Architecture

ipfs-search consists of the following components:

Sniffer
Queue
Crawler
Metadata extractor
Search backend
API
Frontend

Sniffer

The sniffer listens to gossip between our IPFS node and others and adds hashes for which a provider is offered to the hashes queue, filtering for (currently) unparseable data and items recently updated.

Queue: RabbitMQ

RabbitMQ holds a files and a hashes queue with items to be crawled, in a soon-to-be well-defined JSON-format.

Crawler: ipfs-search

Hashes (directories or files)

The crawler takes items of the hashes queue and attempts to list the items using the IPFS RPC API. This will tell it whether the item is a file, a directory or some other type.
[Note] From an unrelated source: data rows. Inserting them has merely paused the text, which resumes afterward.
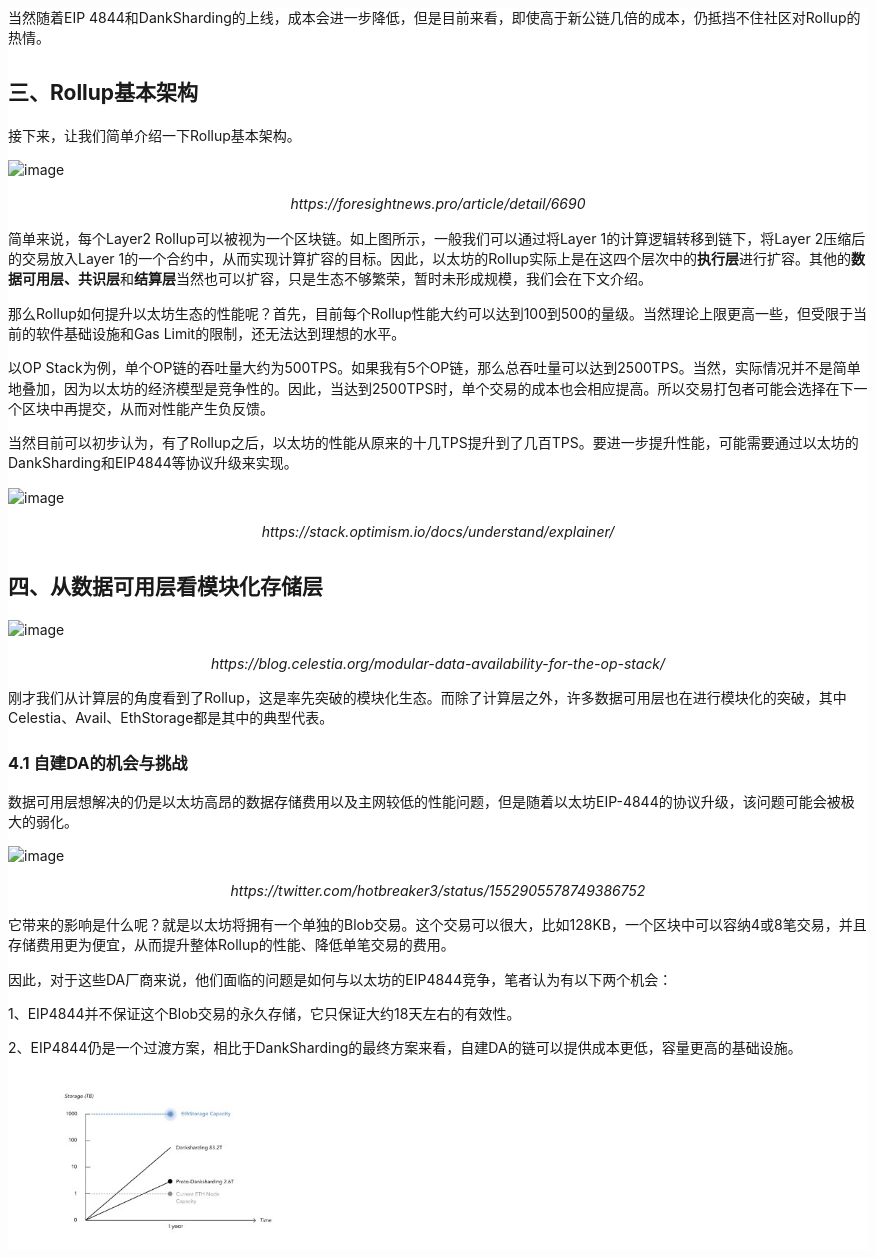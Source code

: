 当然随着EIP 4844和DankSharding的上线，成本会进一步降低，但是目前来看，即使高于新公链几倍的成本，仍抵挡不住社区对Rollup的热情。

## 三、Rollup基本架构

接下来，让我们简单介绍一下Rollup基本架构。

![image](https://img.foresightnews.pro/202206/842-1655173858721.png?x-oss-process=style/scale70)
<center><i>https://foresightnews.pro/article/detail/6690</i></center>

简单来说，每个Layer2 Rollup可以被视为一个区块链。如上图所示，一般我们可以通过将Layer 1的计算逻辑转移到链下，将Layer 2压缩后的交易放入Layer 1的一个合约中，从而实现计算扩容的目标。因此，以太坊的Rollup实际上是在这四个层次中的**执行层**进行扩容。其他的**数据可用层、共识层**和**结算层**当然也可以扩容，只是生态不够繁荣，暂时未形成规模，我们会在下文介绍。

那么Rollup如何提升以太坊生态的性能呢？首先，目前每个Rollup性能大约可以达到100到500的量级。当然理论上限更高一些，但受限于当前的软件基础设施和Gas Limit的限制，还无法达到理想的水平。

以OP Stack为例，单个OP链的吞吐量大约为500TPS。如果我有5个OP链，那么总吞吐量可以达到2500TPS。当然，实际情况并不是简单地叠加，因为以太坊的经济模型是竞争性的。因此，当达到2500TPS时，单个交易的成本也会相应提高。所以交易打包者可能会选择在下一个区块中再提交，从而对性能产生负反馈。

当然目前可以初步认为，有了Rollup之后，以太坊的性能从原来的十几TPS提升到了几百TPS。要进一步提升性能，可能需要通过以太坊的DankSharding和EIP4844等协议升级来实现。

![image](https://stack.optimism.io/assets/img/superchain-diag.96e9f28f.png)
<center><i>https://stack.optimism.io/docs/understand/explainer/</i></center>

## 四、从数据可用层看模块化存储层

![image](https://blog.celestia.org/content/images/2023/06/Screenshot-2023-06-01-at-8.54.05-AM.png)
<center><i>https://blog.celestia.org/modular-data-availability-for-the-op-stack/</i></center>

刚才我们从计算层的角度看到了Rollup，这是率先突破的模块化生态。而除了计算层之外，许多数据可用层也在进行模块化的突破，其中Celestia、Avail、EthStorage都是其中的典型代表。

### 4.1 自建DA的机会与挑战

数据可用层想解决的仍是以太坊高昂的数据存储费用以及主网较低的性能问题，但是随着以太坊EIP-4844的协议升级，该问题可能会被极大的弱化。

![image](https://pbs.twimg.com/media/FYzlvAcakAA3c3w?format=jpg&name=large)
<center><i>https://twitter.com/hotbreaker3/status/1552905578749386752</i></center>

它带来的影响是什么呢？就是以太坊将拥有一个单独的Blob交易。这个交易可以很大，比如128KB，一个区块中可以容纳4或8笔交易，并且存储费用更为便宜，从而提升整体Rollup的性能、降低单笔交易的费用。

因此，对于这些DA厂商来说，他们面临的问题是如何与以太坊的EIP4844竞争，笔者认为有以下两个机会：

1、EIP4844并不保证这个Blob交易的永久存储，它只保证大约18天左右的有效性。

2、EIP4844仍是一个过渡方案，相比于DankSharding的最终方案来看，自建DA的链可以提供成本更低，容量更高的基础设施。

<figure class="half">
    <img src="https://github.com/AntChainOpenLabs/articles/blob/main/_resources/%E4%BB%8E%E6%A8%A1%E5%9D%97%E5%8C%96%E7%9C%8BWeb3%E5%9F%BA%E7%A1%80%E8%AE%BE%E6%96%BD08.jpg"width="240">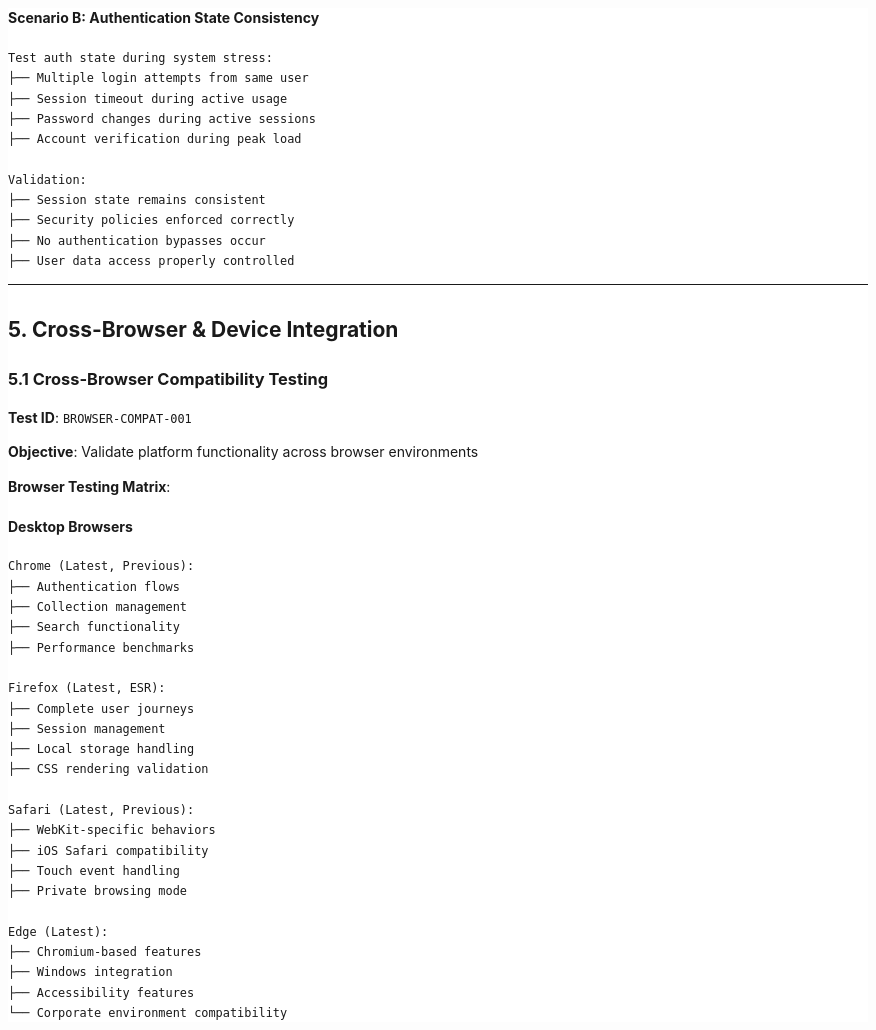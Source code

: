 #### Scenario B: Authentication State Consistency
```
Test auth state during system stress:
├── Multiple login attempts from same user
├── Session timeout during active usage
├── Password changes during active sessions
├── Account verification during peak load

Validation:
├── Session state remains consistent
├── Security policies enforced correctly
├── No authentication bypasses occur
├── User data access properly controlled
```

---

## 5. Cross-Browser & Device Integration

### 5.1 Cross-Browser Compatibility Testing

**Test ID**: `BROWSER-COMPAT-001`

**Objective**: Validate platform functionality across browser environments

**Browser Testing Matrix**:

#### Desktop Browsers
```
Chrome (Latest, Previous):
├── Authentication flows
├── Collection management
├── Search functionality
├── Performance benchmarks

Firefox (Latest, ESR):
├── Complete user journeys
├── Session management
├── Local storage handling
├── CSS rendering validation

Safari (Latest, Previous):
├── WebKit-specific behaviors
├── iOS Safari compatibility
├── Touch event handling
├── Private browsing mode

Edge (Latest):
├── Chromium-based features
├── Windows integration
├── Accessibility features
└── Corporate environment compatibility
```
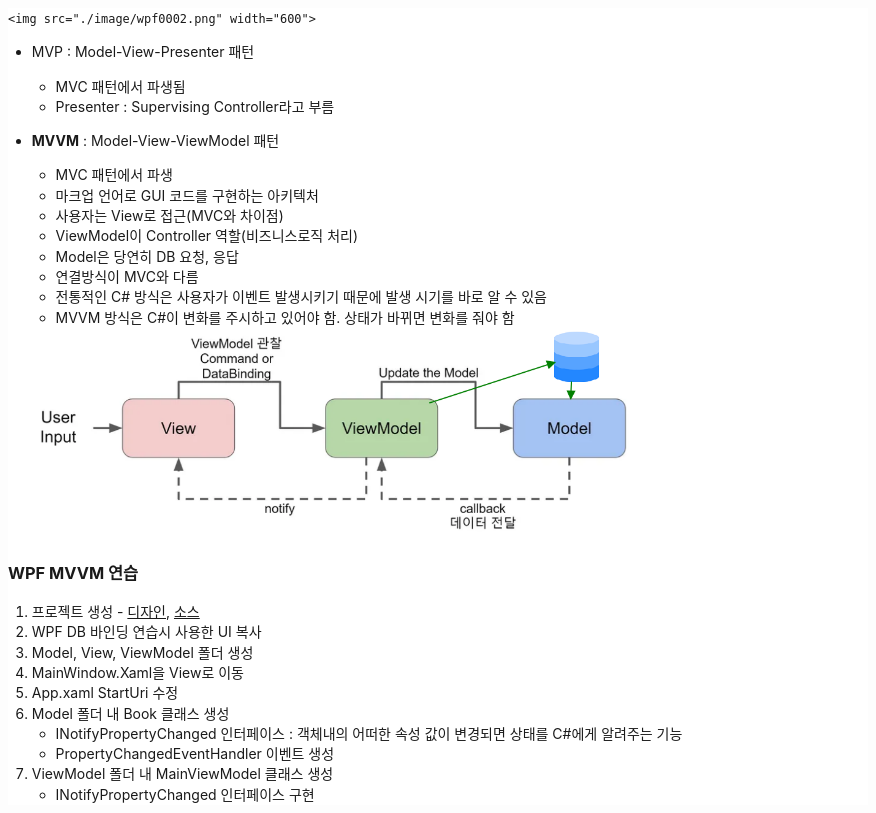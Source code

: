     <img src="./image/wpf0002.png" width="600">

- MVP : Model-View-Presenter 패턴
    - MVC 패턴에서 파생됨
    - Presenter : Supervising Controller라고 부름
    
- **MVVM** : Model-View-ViewModel 패턴
    - MVC 패턴에서 파생
    - 마크업 언어로 GUI 코드를 구현하는 아키텍처
    - 사용자는 View로 접근(MVC와 차이점)
    - ViewModel이 Controller 역할(비즈니스로직 처리)
    - Model은 당연히 DB 요청, 응답
    - 연결방식이 MVC와 다름
    - 전통적인 C# 방식은 사용자가 이벤트 발생시키기 때문에 발생 시기를 바로 알 수 있음
    - MVVM 방식은 C#이 변화를 주시하고 있어야 함. 상태가 바뀌면 변화를 줘야 함

    <img src="./image/wpf0003.png" width="600">

### WPF MVVM 연습
1. 프로젝트 생성 - [디자인](./day01/Day01WPF/WpfBasicApp02/View/MainWindow.xaml), [소스](./day01/Day01WPF/WpfBasicApp02/ViewModel/MainViewModel.cs)
2. WPF DB 바인딩 연습시 사용한 UI 복사
3. Model, View, ViewModel 폴더 생성
4. MainWindow.Xaml을 View로 이동
5. App.xaml StartUri 수정
6. Model 폴더 내 Book 클래스 생성
    - INotifyPropertyChanged 인터페이스 : 객체내의 어떠한 속성 값이 변경되면 상태를 C#에게 알려주는 기능
    - PropertyChangedEventHandler 이벤트 생성
7. ViewModel 폴더 내 MainViewModel 클래스 생성
    - INotifyPropertyChanged 인터페이스 구현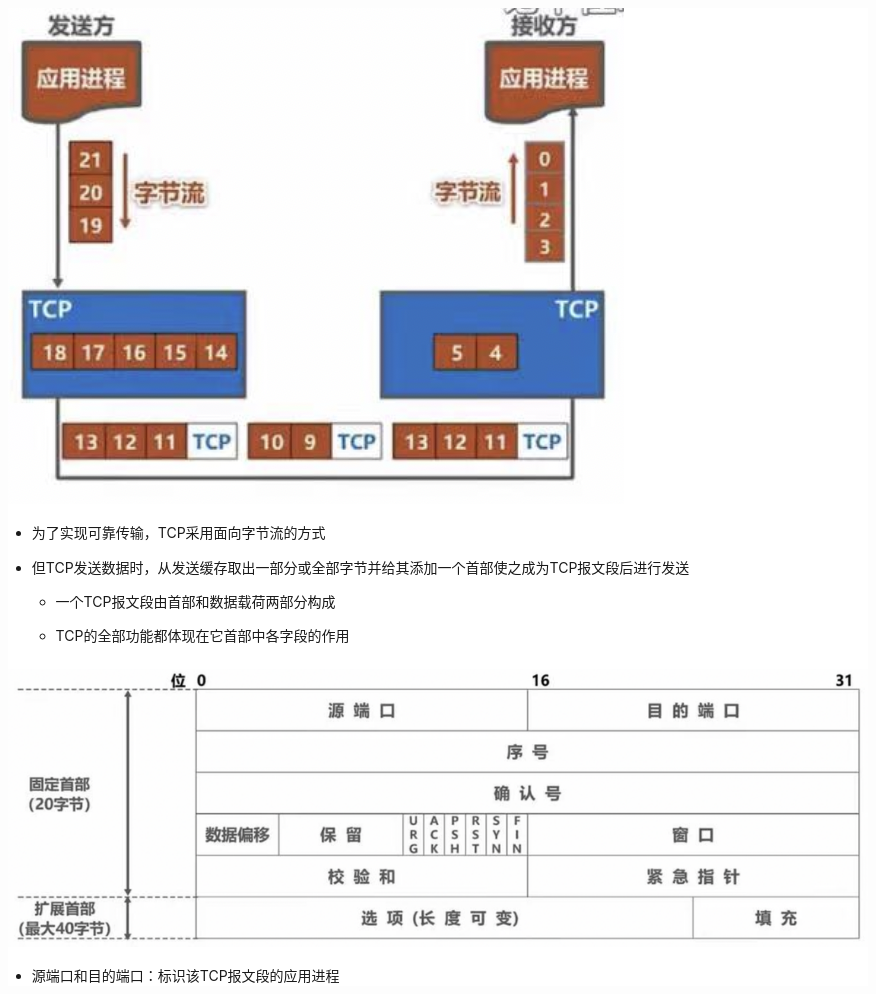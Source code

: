 ![image](assets/a80f35aaa582a2db47f0c68d0a81c8693844dab2508f871a661964288ea1ff6b.png)

- 为了实现可靠传输，TCP采用面向字节流的方式

- 但TCP发送数据时，从发送缓存取出一部分或全部字节并给其添加一个首部使之成为TCP报文段后进行发送

	- 一个TCP报文段由首部和数据载荷两部分构成

	- TCP的全部功能都体现在它首部中各字段的作用

###  
![image](assets/fa67bc17242cebe4987f260700d047222d3485e6b2098b28963b14471e0fec03.png)

- 源端口和目的端口：标识该TCP报文段的应用进程
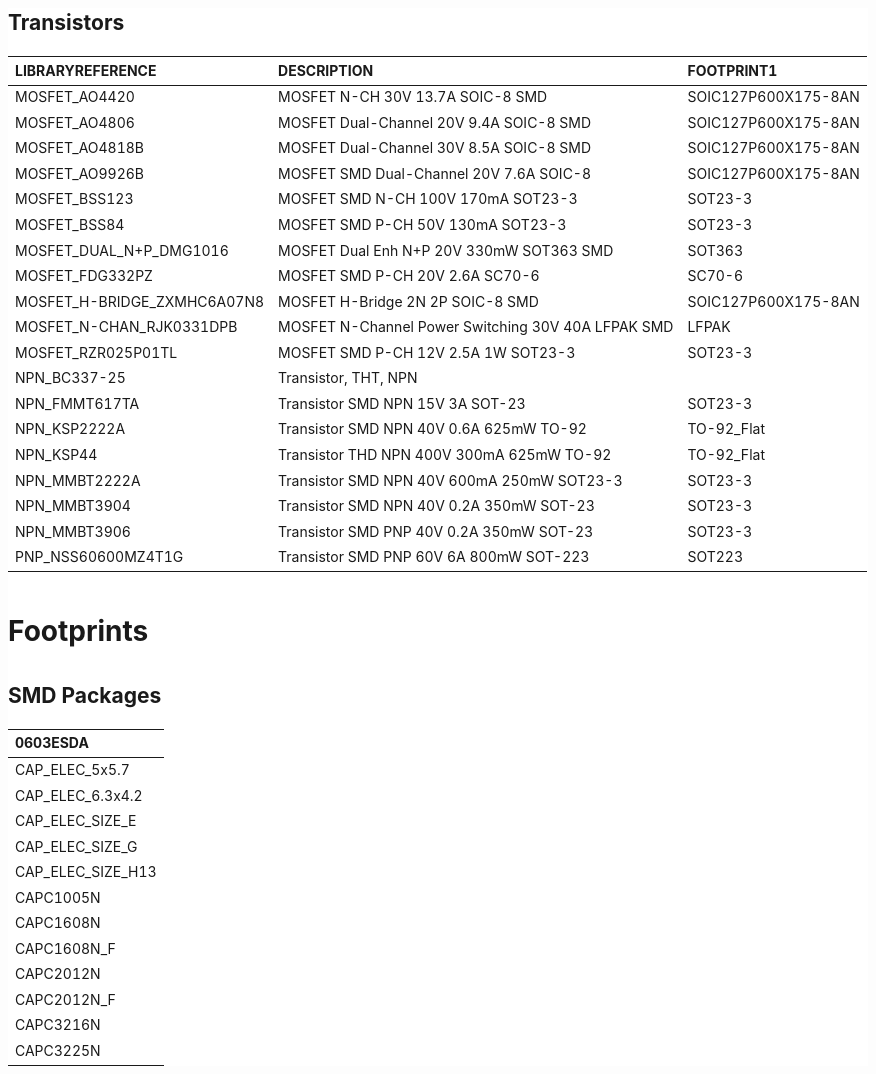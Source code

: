 ## Transistors ##
| LIBRARYREFERENCE	| DESCRIPTION	| FOOTPRINT1	|
|:-----------------|:------------|:-----------|
| MOSFET\_AO4420	| MOSFET N-CH 30V 13.7A SOIC-8 SMD	| SOIC127P600X175-8AN	|
| MOSFET\_AO4806	| MOSFET Dual-Channel 20V 9.4A SOIC-8 SMD	| SOIC127P600X175-8AN	|
| MOSFET\_AO4818B	| MOSFET Dual-Channel 30V 8.5A SOIC-8 SMD	| SOIC127P600X175-8AN	|
| MOSFET\_AO9926B	| MOSFET SMD Dual-Channel 20V 7.6A SOIC-8	| SOIC127P600X175-8AN	|
| MOSFET\_BSS123	| MOSFET SMD N-CH 100V 170mA SOT23-3	| SOT23-3	|
| MOSFET\_BSS84	| MOSFET SMD P-CH 50V 130mA SOT23-3	| SOT23-3	|
| MOSFET\_DUAL\_N+P\_DMG1016	| MOSFET Dual Enh N+P 20V 330mW SOT363 SMD	| SOT363	|
| MOSFET\_FDG332PZ	| MOSFET SMD P-CH 20V 2.6A SC70-6	| SC70-6	|
| MOSFET\_H-BRIDGE\_ZXMHC6A07N8	| MOSFET H-Bridge 2N 2P SOIC-8 SMD	| SOIC127P600X175-8AN	|
| MOSFET\_N-CHAN\_RJK0331DPB	| MOSFET N-Channel Power Switching 30V 40A LFPAK SMD	| LFPAK	|
| MOSFET\_RZR025P01TL	| MOSFET SMD P-CH 12V 2.5A 1W SOT23-3	| SOT23-3	|
| NPN\_BC337-25	| Transistor, THT, NPN	| 	|
| NPN\_FMMT617TA	| Transistor SMD NPN 15V 3A SOT-23	| SOT23-3	|
| NPN\_KSP2222A	| Transistor SMD NPN 40V 0.6A 625mW TO-92	| TO-92\_Flat	|
| NPN\_KSP44	| Transistor THD NPN 400V 300mA 625mW TO-92	| TO-92\_Flat	|
| NPN\_MMBT2222A	| Transistor SMD NPN 40V 600mA 250mW SOT23-3	| SOT23-3	|
| NPN\_MMBT3904	| Transistor SMD NPN 40V 0.2A 350mW SOT-23	| SOT23-3	|
| NPN\_MMBT3906	| Transistor SMD PNP 40V 0.2A 350mW SOT-23	| SOT23-3	|
| PNP\_NSS60600MZ4T1G	| Transistor SMD PNP 60V 6A 800mW SOT-223	| SOT223	|

# Footprints #
## SMD Packages ##
| 0603ESDA |
|:---------|
| CAP\_ELEC\_5x5.7 |
| CAP\_ELEC\_6.3x4.2 |
| CAP\_ELEC\_SIZE\_E |
| CAP\_ELEC\_SIZE\_G |
| CAP\_ELEC\_SIZE\_H13 |
| CAPC1005N |
| CAPC1608N |
| CAPC1608N\_F |
| CAPC2012N |
| CAPC2012N\_F |
| CAPC3216N |
| CAPC3225N |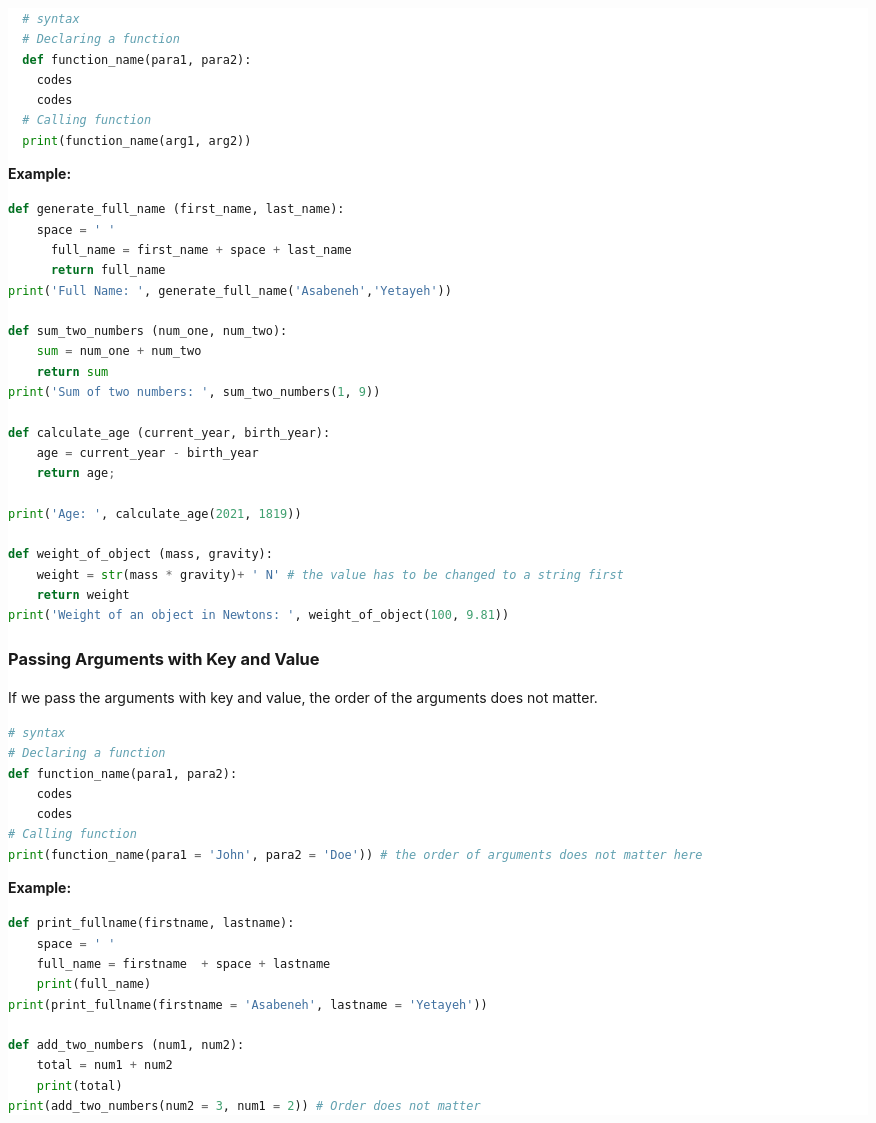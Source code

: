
 ```py
  # syntax
  # Declaring a function
  def function_name(para1, para2):
    codes
    codes
  # Calling function
  print(function_name(arg1, arg2))
```

**Example:**

```py
def generate_full_name (first_name, last_name):
    space = ' '
      full_name = first_name + space + last_name
      return full_name
print('Full Name: ', generate_full_name('Asabeneh','Yetayeh'))

def sum_two_numbers (num_one, num_two):
    sum = num_one + num_two
    return sum
print('Sum of two numbers: ', sum_two_numbers(1, 9))

def calculate_age (current_year, birth_year):
    age = current_year - birth_year
    return age;

print('Age: ', calculate_age(2021, 1819))

def weight_of_object (mass, gravity):
    weight = str(mass * gravity)+ ' N' # the value has to be changed to a string first
    return weight
print('Weight of an object in Newtons: ', weight_of_object(100, 9.81))
```

### Passing Arguments with Key and Value

If we pass the arguments with key and value, the order of the arguments does not matter.

```py
# syntax
# Declaring a function
def function_name(para1, para2):
    codes
    codes
# Calling function
print(function_name(para1 = 'John', para2 = 'Doe')) # the order of arguments does not matter here
```

**Example:**

```py
def print_fullname(firstname, lastname):
    space = ' '
    full_name = firstname  + space + lastname
    print(full_name)
print(print_fullname(firstname = 'Asabeneh', lastname = 'Yetayeh'))

def add_two_numbers (num1, num2):
    total = num1 + num2
    print(total)
print(add_two_numbers(num2 = 3, num1 = 2)) # Order does not matter
```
In case it’s a directory, the directory listing will be added and the referred items will be added to the hashes queue in case they are directories and to the files queue in case they are files.

In the case the crawled item is a file, it will be added to the files queue and no further action is taken.

Files (only files)

Jobs taken from the files queue are guaranteed to be files, metadata extraction and content type detection will be attempted by IPFS TIKA.

Updating items

All indexed items will be initially given a first-seen field and, when seen again, will have their last-seen field set or updated.

References

When an item is referred to from a directory, i.e. when it’s found to be a directory item in the hashes queue, it’s referenced name and parent directory will be added to the list of references for that given item. This will happen both for new as well as existing items.

Metadata extractor: ipfs-tika

IPFS-TIKA uses the local IPFS gateway to fetch a (named) IPFS resource and streams the resulting data into an Apache TIKA metadata extractor.

It currently extracts body text up to a certain limit, links and any available metadata. In the future we hope to detect the language as well.

Search backend: OpenSearch

Any crawled items will be stored in OpenSearch, which has a custom mapping defined to prevent the many returned metadata fields from all being indexed (for obvious efficiency reasons).

It has been found that it is necessary to regularly update the index to circumvent occasional problems with indexing, performance, queries or other factors.

API

The API provides a layer on top of the search backend, providing filtered output and a limited query functionality, as well as reformatting the resulting items.

In the near future we hope to provide an endpoint for adding new items to the crawl queue as well.

Frontend

The frontend is nothing more than a static front to the search API.